Access to comprehensive reproductive health care is central to gender equity and women’s full participation in the workplace. For businesses, restrictions on access to reproductive health care, including abortion, are not only at odds with stated corporate values, such as equity and inclusion, but they also affect the ability of companies to deliver on their value propositions.

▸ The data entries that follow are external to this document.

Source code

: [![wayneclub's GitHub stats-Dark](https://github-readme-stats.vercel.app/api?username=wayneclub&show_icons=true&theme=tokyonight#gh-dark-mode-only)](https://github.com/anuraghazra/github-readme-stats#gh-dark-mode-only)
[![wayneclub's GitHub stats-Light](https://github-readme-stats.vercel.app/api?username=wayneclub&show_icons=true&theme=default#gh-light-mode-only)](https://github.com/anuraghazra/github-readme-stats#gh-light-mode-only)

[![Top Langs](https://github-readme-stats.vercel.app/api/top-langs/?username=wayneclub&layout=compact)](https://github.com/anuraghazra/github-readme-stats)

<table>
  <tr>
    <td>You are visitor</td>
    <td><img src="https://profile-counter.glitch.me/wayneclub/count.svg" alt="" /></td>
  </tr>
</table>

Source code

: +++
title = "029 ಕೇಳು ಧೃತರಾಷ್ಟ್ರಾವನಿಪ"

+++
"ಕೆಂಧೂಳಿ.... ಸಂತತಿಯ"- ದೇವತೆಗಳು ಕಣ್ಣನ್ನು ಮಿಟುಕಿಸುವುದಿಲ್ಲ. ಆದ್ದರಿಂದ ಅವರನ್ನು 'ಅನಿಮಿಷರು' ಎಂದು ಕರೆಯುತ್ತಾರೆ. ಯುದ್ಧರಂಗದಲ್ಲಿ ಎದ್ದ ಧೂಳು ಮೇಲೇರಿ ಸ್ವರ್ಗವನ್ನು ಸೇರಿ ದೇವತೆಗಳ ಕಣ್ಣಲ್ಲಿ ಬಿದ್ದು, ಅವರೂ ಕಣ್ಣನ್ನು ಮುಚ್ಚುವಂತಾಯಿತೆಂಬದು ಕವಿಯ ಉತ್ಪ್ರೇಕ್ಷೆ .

The media coverage and subsequent corporate response to the introduction of restrictive bills and laws since 2019 demonstrates a new narrative that access to reproductive health care, including abortion, is a workforce and economic issue that companies need to acknowledge and address. Don’t Ban Equality with its 390+ signers underscores this. Surveys were shared with all of the signers; the overwhelming response from brands, workers, consumers, and investors was uniformly positive with no notable blowback. Many other companies spoke out and/or acknowledged the impact of the abortion bounty hunter (S.B. 8) law in Texas for instance, including Salesforce, Lyft, Uber, Bumble, HP, MotoRefi, Apple, Yelp, Reddit and Match. And more recently companies including Citi, Amazon and Levi Strauss & Company have adapted their workforce policies anticipating increased barriers to care.
More than 100 articles in the business-facing media have discussed the impact of and response to S.B. 8 and laws like it on the private sector. Fortune covered how companies are having to rethink state operations and talent impact, including out-of-state abortion care policies, in the months ahead. And companies whose political giving has enabled reproductive health restrictions to promulgate unchecked are also seeing a new level of scrutiny from stakeholders, including consumers and investors. With Roe hanging in the balance, many are turning to the corporate sector as the last firewall for abortion rights.
Why does the Dobbs v. Jackson Women’s Health Organization case at the U.S. Supreme Court matter?
Dobbs v. Jackson Women’s Health Organization is among the highest-profile decisions of the 2021-22 term because the state of Mississippi had specifically asked the court to overrule its landmark decisions in Roe v. Wade and Planned Parenthood v. Casey in upholding a 15-week ban.
If the court strikes Roe down, 24 states have laws on the books that could outright ban or severely limit access to abortion for tens of millions of women—with dozens more pieces of legislation underway—and only 14 states have passed laws that would explicitly protect the right to abortion. Among the many amici briefs submitted in the case was a landmark brief filed by over 150 economists and more than 500 athletes. The economic losses from existing abortion restrictions, including labor force impact and earnings, already cost state economies across the nation an estimated $105 billion annually. The full methodology is here.
A recent study confirms that for women who were denied an abortion, there was “an increase in poverty; a decrease in employment that lasts for years; a scaling back of aspirational plans; and years spent trying to raise a child without enough money to pay for food, housing, and transportation instead of pursuing other life goals.”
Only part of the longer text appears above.